Writes a BIOM v2 (HDF5) file by default. The file format version is not configurable; BIOM v2 is universally supported by downstream tools.

pyloseq.write_biom ¶

write_biom(
    ps: Phyloseq, path: str | Path, version: str = "2.1"
) -> None

Write a Phyloseq object to a BIOM file.

R reference: phyloseq::export_biom(x, file)

Parameters:

Name	Type	Description	Default
`ps`	`Phyloseq`	The `Phyloseq` to serialise.	required
`path`	`str \| Path`	Output file path.	required
`version`	`str`	`"2.1"` (default) writes HDF5; `"1.0"` writes JSON.	`'2.1'`

QIIME 2¶

read_qza¶

Reads QIIME 2 .qza artifact files without requiring the qiime2 package. The artifact's semantic type is detected from the embedded metadata.yaml:

Semantic type	Loaded as
`FeatureTable[Frequency]`	`OtuTable`
`FeatureTable[RelativeFrequency]`	`OtuTable`
`FeatureData[Taxonomy]`	`TaxTable`
`FeatureData[Sequence]`	`RefSeq`
`Phylogeny[Rooted]`	`PhyTree`
`Phylogeny[Unrooted]`	`PhyTree`

Pass multiple .qza files to load a complete dataset:

from pyloseq.io import read_qza

ps = read_qza(
    "feature-table.qza",
    "taxonomy.qza",
    "rooted-tree.qza",
)

pyloseq.io.read_qza ¶

read_qza(
    features: str | Path | None = None,
    taxonomy: str | Path | None = None,
    tree: str | Path | None = None,
    metadata: str | Path | None = None,
    sequences: str | Path | None = None,
) -> Any

Load one or more QIIME 2 .qza artifacts into a Phyloseq.

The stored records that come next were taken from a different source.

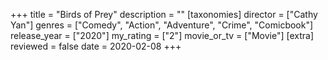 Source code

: +++
title = "Birds of Prey"
description = ""
[taxonomies]
director = ["Cathy Yan"] 
genres = ["Comedy", "Action", "Adventure", "Crime", "Comicbook"]
release_year = ["2020"]
my_rating = ["2"]
movie_or_tv = ["Movie"]
[extra]
reviewed = false
date = 2020-02-08
+++
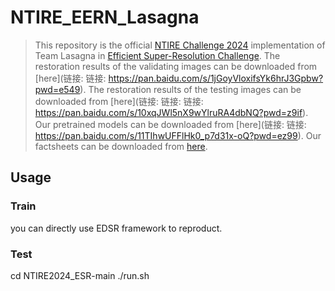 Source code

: # NTIRE_EERN_Lasagna
> This repository is the official [NTIRE Challenge 2024](https://cvlai.net/ntire/2024/) implementation of Team Lasagna in [Efficient Super-Resolution Challenge](https://codalab.lisn.upsaclay.fr/competitions/17547).
> The restoration results of the validating images can be downloaded from [here](链接: 链接: https://pan.baidu.com/s/1jGoyVloxifsYk6hrJ3Gpbw?pwd=e549).
> The restoration results of the testing images can be downloaded from [here](链接: 链接: 链接: https://pan.baidu.com/s/10xqJWl5nX9wYlruRA4dbNQ?pwd=z9if).
Our pretrained models can be downloaded from [here](链接: 链接: https://pan.baidu.com/s/11TIhwUFFlHk0_p7d31x-oQ?pwd=ez99). Our factsheets can be downloaded from [here]().
## Usage
### Train
you can directly use EDSR framework to reproduct.
### Test
cd NTIRE2024_ESR-main
./run.sh

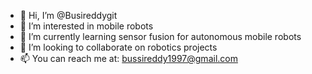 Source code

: - 👋 Hi, I’m @Busireddygit
- 👀 I’m interested in mobile robots
- 🌱 I’m currently learning sensor fusion for autonomous mobile robots
- 💞️ I’m looking to collaborate on robotics projects
- 📫 You can reach me at: bussireddy1997@gmail.com

<!---
Busireddygit/Busireddygit is a ✨ special ✨ repository because its `README.md` (this file) appears on your GitHub profile.
You can click the Preview link to take a look at your changes.
--->
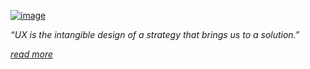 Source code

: <!--
id: 38836784530
link: http://blog.hengkiardo.com/post/38836784530/ux-is-not-ui
slug: ux-is-not-ui
date: Wed Dec 26 2012 10:02:00 GMT+0700 (WIT)
publish: 2012-12-026
tags: ui, ux
title: UX Is Not UI
-->


[![image](http://www.helloerik.com/wp-content/uploads/ux-umbrella.png)](http://blog.hengkiardo.com/post/38836784530/ux-is-not-ui)

*“UX is the intangible design of a strategy that brings us to a
solution.”*

*[read more](http://www.helloerik.com/ux-is-not-ui)*

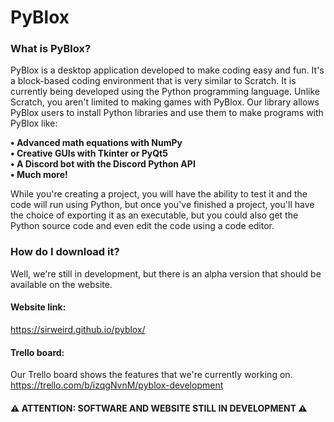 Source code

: # PyBlox

### What is PyBlox?
PyBlox is a desktop application developed to make coding easy and fun. It's a block-based coding environment that is very similar to Scratch. It is currently being developed using the Python programming language. Unlike Scratch, you aren't limited to making games with PyBlox. Our library allows PyBlox users to install Python libraries and use them to make programs with PyBlox like:  
  
**• Advanced math equations with NumPy**  
**• Creative GUIs with Tkinter or PyQt5**  
**• A Discord bot with the Discord Python API**  
**• Much more!**  

While you're creating a project, you will have the ability to test it and the code will run using Python, but once you've finished a project, you'll have the choice of exporting it as an executable, but you could also get the Python source code and even edit the code using a code editor.

### How do I download it?
Well, we're still in development, but there is an alpha version that should be available on the website.

#### Website link:
https://sirweird.github.io/pyblox/  

#### Trello board:
Our Trello board shows the features that we're currently working on.  
https://trello.com/b/izqgNvnM/pyblox-development

#### ⚠️ ATTENTION: SOFTWARE AND WEBSITE STILL IN DEVELOPMENT ⚠️
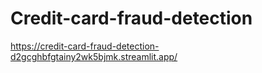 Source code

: # Credit-card-fraud-detection
https://credit-card-fraud-detection-d2gcghbfgtainy2wk5bjmk.streamlit.app/
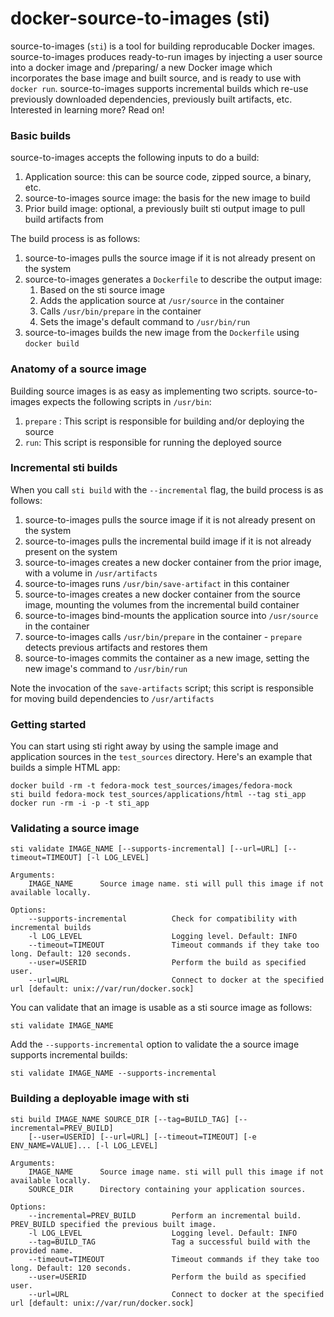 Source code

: docker-source-to-images (sti)
=======

source-to-images (`sti`) is a tool for building reproducable Docker images.  source-to-images 
produces ready-to-run images by injecting a user source into a docker image and /preparing/
a new Docker image which incorporates the base image and built source, and is ready to use 
with `docker run`.  source-to-images supports incremental builds which re-use previously 
downloaded dependencies, previously built artifacts, etc. Interested in learning more?  Read on!

### Basic builds

source-to-images accepts the following inputs to do a build:

1. Application source: this can be source code, zipped source, a binary, etc.
1. source-to-images source image: the basis for the new image to build
1. Prior build image: optional, a previously built sti output image to pull build artifacts from

The build process is as follows:

1. source-to-images pulls the source image if it is not already present on the system
1. source-to-images generates a `Dockerfile` to describe the output image:
    1. Based on the sti source image
    1. Adds the application source at `/usr/source` in the container
    1. Calls `/usr/bin/prepare` in the container
    1. Sets the image's default command to `/usr/bin/run`
1. source-to-images builds the new image from the `Dockerfile` using `docker build`

### Anatomy of a source image

Building source images is as easy as implementing two scripts.  source-to-images expects the
following scripts in `/usr/bin`:

1. `prepare` : This script is responsible for building and/or deploying the source
1. `run`: This script is responsible for running the deployed source

### Incremental sti builds

When you call `sti build` with the `--incremental` flag, the build process is as follows:

1. source-to-images pulls the source image if it is not already present on the system
1. source-to-images pulls the incremental build image if it is not already present on the system
1. source-to-images creates a new docker container from the prior image, with a volume in `/usr/artifacts`
1. source-to-images runs `/usr/bin/save-artifact` in this container
1. source-to-images creates a new docker container from the source image, mounting the volumes from the
   incremental build container
1. source-to-images bind-mounts the application source into `/usr/source` in the container
1. source-to-images calls `/usr/bin/prepare` in the container - `prepare` detects previous artifacts and 
   restores them
1. source-to-images commits the container as a new image, setting the new image's command to `/usr/bin/run`

Note the invocation of the `save-artifacts` script; this script is responsible for moving build
dependencies to `/usr/artifacts`

### Getting started

You can start using sti right away by using the sample image and application sources in the
`test_sources` directory.  Here's an example that builds a simple HTML app:

	docker build -rm -t fedora-mock test_sources/images/fedora-mock
	sti build fedora-mock test_sources/applications/html --tag sti_app
	docker run -rm -i -p -t sti_app

### Validating a source image

    sti validate IMAGE_NAME [--supports-incremental] [--url=URL] [--timeout=TIMEOUT] [-l LOG_LEVEL]

    Arguments:
        IMAGE_NAME      Source image name. sti will pull this image if not available locally.

    Options:
        --supports-incremental          Check for compatibility with incremental builds
        -l LOG_LEVEL                    Logging level. Default: INFO
        --timeout=TIMEOUT               Timeout commands if they take too long. Default: 120 seconds.
        --user=USERID                   Perform the build as specified user.
        --url=URL                       Connect to docker at the specified url [default: unix://var/run/docker.sock]

You can validate that an image is usable as a sti source image as follows:

	sti validate IMAGE_NAME

Add the `--supports-incremental` option to validate the a source image supports incremental builds:

	sti validate IMAGE_NAME --supports-incremental

### Building a deployable image with sti

    sti build IMAGE_NAME SOURCE_DIR [--tag=BUILD_TAG] [--incremental=PREV_BUILD]
    	[--user=USERID] [--url=URL] [--timeout=TIMEOUT] [-e ENV_NAME=VALUE]... [-l LOG_LEVEL]

    Arguments:
        IMAGE_NAME      Source image name. sti will pull this image if not available locally.
        SOURCE_DIR      Directory containing your application sources.

    Options:
        --incremental=PREV_BUILD        Perform an incremental build. PREV_BUILD specified the previous built image.
        -l LOG_LEVEL                    Logging level. Default: INFO
        --tag=BUILD_TAG                 Tag a successful build with the provided name.
        --timeout=TIMEOUT               Timeout commands if they take too long. Default: 120 seconds.
        --user=USERID                   Perform the build as specified user.
        --url=URL                       Connect to docker at the specified url [default: unix://var/run/docker.sock]
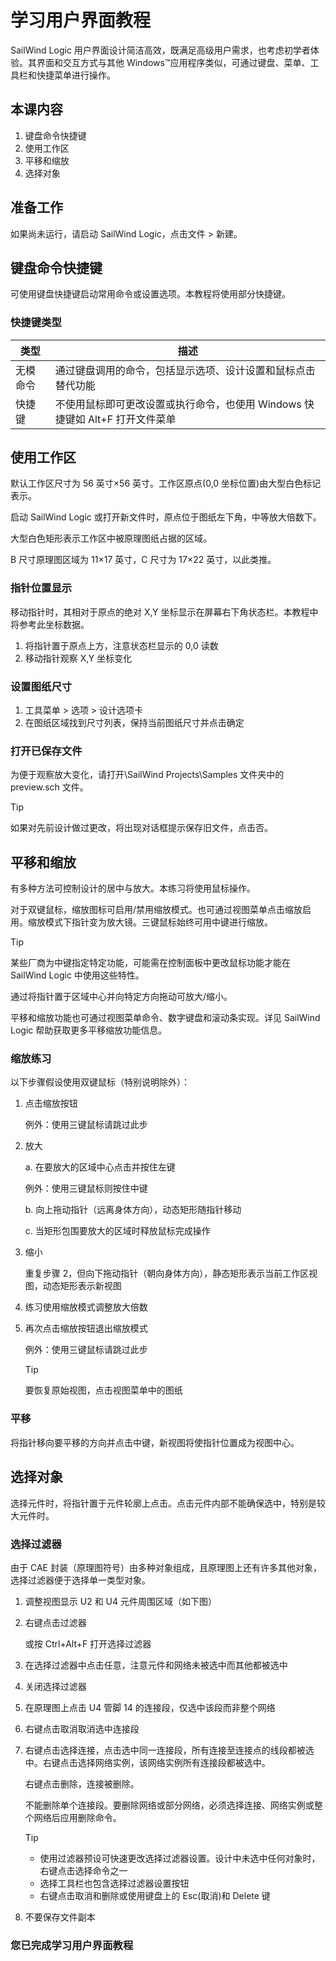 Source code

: # 学习用户界面教程

SailWind Logic 用户界面设计简洁高效，既满足高级用户需求，也考虑初学者体验。其界面和交互方式与其他 Windows™应用程序类似，可通过键盘、菜单、工具栏和快捷菜单进行操作。

## 本课内容

1. 键盘命令快捷键
2. 使用工作区
3. 平移和缩放
4. 选择对象

## 准备工作

如果尚未运行，请启动 SailWind Logic，点击文件 > 新建。

## 键盘命令快捷键

可使用键盘快捷键启动常用命令或设置选项。本教程将使用部分快捷键。

### 快捷键类型

| 类型             | 描述                                                                                     |
|------------------|-----------------------------------------------------------------------------------------|
| 无模命令         | 通过键盘调用的命令，包括显示选项、设计设置和鼠标点击替代功能                           |
| 快捷键           | 不使用鼠标即可更改设置或执行命令，也使用 Windows 快捷键如 Alt+F 打开文件菜单               |

## 使用工作区

默认工作区尺寸为 56 英寸×56 英寸。工作区原点(0,0 坐标位置)由大型白色标记表示。

启动 SailWind Logic 或打开新文件时，原点位于图纸左下角，中等放大倍数下。

大型白色矩形表示工作区中被原理图纸占据的区域。

B 尺寸原理图区域为 11×17 英寸，C 尺寸为 17×22 英寸，以此类推。

### 指针位置显示

移动指针时，其相对于原点的绝对 X,Y 坐标显示在屏幕右下角状态栏。本教程中将参考此坐标数据。

1. 将指针置于原点上方，注意状态栏显示的 0,0 读数
2. 移动指针观察 X,Y 坐标变化

### 设置图纸尺寸

1. 工具菜单 > 选项 > 设计选项卡
2. 在图纸区域找到尺寸列表，保持当前图纸尺寸并点击确定

### 打开已保存文件

为便于观察放大变化，请打开\SailWind Projects\Samples 文件夹中的 preview.sch 文件。

> [!TIP]
>
> 如果对先前设计做过更改，将出现对话框提示保存旧文件，点击否。

## 平移和缩放

有多种方法可控制设计的居中与放大。本练习将使用鼠标操作。

对于双键鼠标，缩放图标可启用/禁用缩放模式。也可通过视图菜单点击缩放启用。缩放模式下指针变为放大镜。三键鼠标始终可用中键进行缩放。

> [!TIP]
>
> 某些厂商为中键指定特定功能，可能需在控制面板中更改鼠标功能才能在 SailWind Logic 中使用这些特性。

通过将指针置于区域中心并向特定方向拖动可放大/缩小。

平移和缩放功能也可通过视图菜单命令、数字键盘和滚动条实现。详见 SailWind Logic 帮助获取更多平移缩放功能信息。

### 缩放练习

以下步骤假设使用双键鼠标（特别说明除外）：

1. 点击缩放按钮
   
   例外：使用三键鼠标请跳过此步
   
2. 放大
   
   a. 在要放大的区域中心点击并按住左键
   
   例外：使用三键鼠标则按住中键
   
   b. 向上拖动指针（远离身体方向），动态矩形随指针移动
   
   c. 当矩形包围要放大的区域时释放鼠标完成操作
   
3. 缩小

   重复步骤 2，但向下拖动指针（朝向身体方向），静态矩形表示当前工作区视图，动态矩形表示新视图

4. 练习使用缩放模式调整放大倍数

5. 再次点击缩放按钮退出缩放模式

   例外：使用三键鼠标请跳过此步	

   > [!TIP]
   >
   > 要恢复原始视图，点击视图菜单中的图纸

### 平移

将指针移向要平移的方向并点击中键，新视图将使指针位置成为视图中心。

## 选择对象

选择元件时，将指针置于元件轮廓上点击。点击元件内部不能确保选中，特别是较大元件时。

### 选择过滤器

由于 CAE 封装（原理图符号）由多种对象组成，且原理图上还有许多其他对象，选择过滤器便于选择单一类型对象。

1. 调整视图显示 U2 和 U4 元件周围区域（如下图）

2. 右键点击过滤器
   
   或按 Ctrl+Alt+F 打开选择过滤器
   
3. 在选择过滤器中点击任意，注意元件和网络未被选中而其他都被选中

4. 关闭选择过滤器

5. 在原理图上点击 U4 管脚 14 的连接段，仅选中该段而非整个网络

6. 右键点击取消取消选中连接段

7. 右键点击选择连接，点击选中同一连接段，所有连接至连接点的线段都被选中。右键点击选择网络实例，该网络实例所有连接段都被选中。

   右键点击删除，连接被删除。

   不能删除单个连接段。要删除网络或部分网络，必须选择连接、网络实例或整个网络后应用删除命令。

   > [!TIP]
   >
   > - 使用过滤器预设可快速更改选择过滤器设置。设计中未选中任何对象时，右键点击选择命令之一
   > - 选择工具栏也包含选择过滤器设置按钮
   > - 右键点击取消和删除或使用键盘上的 Esc(取消)和 Delete 键

8. 不要保存文件副本

### 您已完成学习用户界面教程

Each argument should point to a .qza file of the matching semantic type. metadata is a sample-metadata TSV (not a .qza).

R reference: qiime2R::qza_to_phyloseq(features, tree, taxonomy, metadata)

QIIME 1¶

read_qiime¶

Reads QIIME 1 legacy files: a BIOM OTU table and an optional mapping file, tree, and reference sequences.

from pyloseq import read_qiime

ps = read_qiime(
    otu="otu_table.biom",
    mapping="sample_metadata.txt",
    tree="rep_set.tre",
)

The parse_taxonomy parameter accepts the same values as read_biom; the default is "qiime" because QIIME 1 uses semicolon-delimited taxonomy strings.

pyloseq.read_qiime ¶

read_qiime(
    otu: str | Path,
    mapping: str | Path | None = None,
    tree: str | Path | None = None,
    refseq: str | Path | None = None,
    parse_taxonomy: str = "qiime",
) -> Phyloseq

Load a QIIME 1 OTU table (+ optional mapping, tree, refseq) into a Phyloseq.

The OTU table must use the standard #OTU ID header row. If a taxonomy column is present (taxonomy or Consensus Lineage, any case) it is parsed into a TaxTable.

R reference: phyloseq::import_qiime(otufilename, mapfilename, treefilename, refseqfilename)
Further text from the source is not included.